(Rendered images with source text)
****

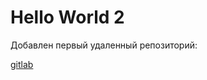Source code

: # Hello World 2

Добавлен первый удаленный репозиторий:

[gitlab](https://gitlab.com/devops1328/devops-netology)

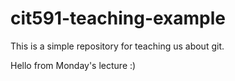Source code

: # cit591-teaching-example
This is a simple repository for teaching us about git.

Hello from Monday's lecture :)
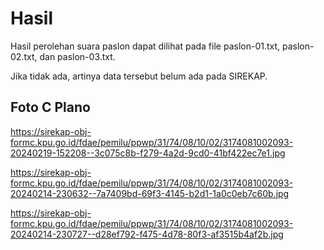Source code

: # Hasil

Hasil perolehan suara paslon dapat dilihat pada file paslon-01.txt, paslon-02.txt, dan paslon-03.txt.

Jika tidak ada, artinya data tersebut belum ada pada SIREKAP.

## Foto C Plano

https://sirekap-obj-formc.kpu.go.id/fdae/pemilu/ppwp/31/74/08/10/02/3174081002093-20240219-152208--3c075c8b-f279-4a2d-9cd0-41bf422ec7e1.jpg

https://sirekap-obj-formc.kpu.go.id/fdae/pemilu/ppwp/31/74/08/10/02/3174081002093-20240214-230632--7a7409bd-69f3-4145-b2d1-1a0c0eb7c60b.jpg

https://sirekap-obj-formc.kpu.go.id/fdae/pemilu/ppwp/31/74/08/10/02/3174081002093-20240214-230727--d28ef792-f475-4d78-80f3-af3515b4af2b.jpg
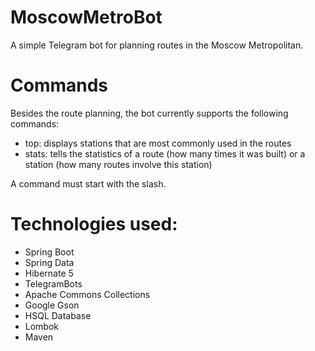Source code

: # MoscowMetroBot

A simple Telegram bot for planning routes in the Moscow Metropolitan.

# Commands

Besides the route planning, the bot currently supports the following commands:

- top: displays stations that are most commonly used in the routes
- stats: tells the statistics of a route (how many times it was built) or a station (how many routes involve this station)

A command must start with the slash.

# Technologies used:

- Spring Boot
- Spring Data
- Hibernate 5
- TelegramBots
- Apache Commons Collections
- Google Gson
- HSQL Database
- Lombok
- Maven

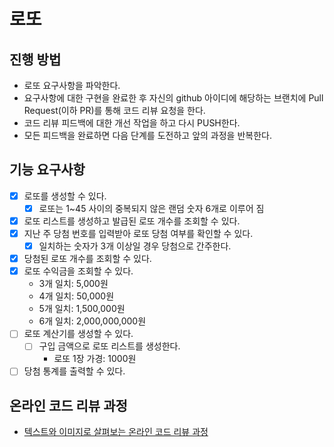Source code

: # 로또

## 진행 방법

- 로또 요구사항을 파악한다.
- 요구사항에 대한 구현을 완료한 후 자신의 github 아이디에 해당하는 브랜치에 Pull Request(이하 PR)를 통해 코드 리뷰 요청을 한다.
- 코드 리뷰 피드백에 대한 개선 작업을 하고 다시 PUSH한다.
- 모든 피드백을 완료하면 다음 단계를 도전하고 앞의 과정을 반복한다.

## 기능 요구사항

- [X] 로또를 생성할 수 있다.
  - [X] 로또는 1~45 사이의 중복되지 않은 랜덤 숫자 6개로 이루어 짐
- [X] 로또 리스트를 생성하고 발급된 로또 개수를 조회할 수 있다.
- [X] 지난 주 당첨 번호를 입력받아 로또 당첨 여부를 확인할 수 있다.
  - [X] 일치하는 숫자가 3개 이상일 경우 당첨으로 간주한다.
- [X] 당첨된 로또 개수를 조회할 수 있다.
- [X] 로또 수익금을 조회할 수 있다.
  - 3개 일치: 5,000원
  - 4개 일치: 50,000원
  - 5개 일치: 1,500,000원
  - 6개 일치: 2,000,000,000원
- [ ] 로또 계산기를 생성할 수 있다.
  - [ ] 구입 금액으로 로또 리스트를 생성한다.
    - 로또 1장 가경: 1000원
- [ ] 당첨 통계를 출력할 수 있다.

## 온라인 코드 리뷰 과정

- [텍스트와 이미지로 살펴보는 온라인 코드 리뷰 과정](https://github.com/next-step/nextstep-docs/tree/master/codereview)

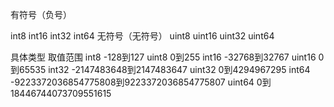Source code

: 有符号（负号）
    
int8 int16 int32 int64
无符号（无符号）
uint8 uint16 uint32 uint64

具体类型	取值范围
int8	-128到127
uint8	0到255
int16	-32768到32767
uint16	0到65535
int32	-2147483648到2147483647
uint32	0到4294967295
int64	-9223372036854775808到9223372036854775807
uint64	0到18446744073709551615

****

HOW TO COMPLETE THIS TASK: From the line containing "int8 int16 int32 int64" down to the last line of the data, transcribe every line exactly; nothing else should appear.

ANSWER FOR THE TASK:
int8 int16 int32 int64
无符号（无符号）
uint8 uint16 uint32 uint64

具体类型	取值范围
int8	-128到127
uint8	0到255
int16	-32768到32767
uint16	0到65535
int32	-2147483648到2147483647
uint32	0到4294967295
int64	-9223372036854775808到9223372036854775807
uint64	0到18446744073709551615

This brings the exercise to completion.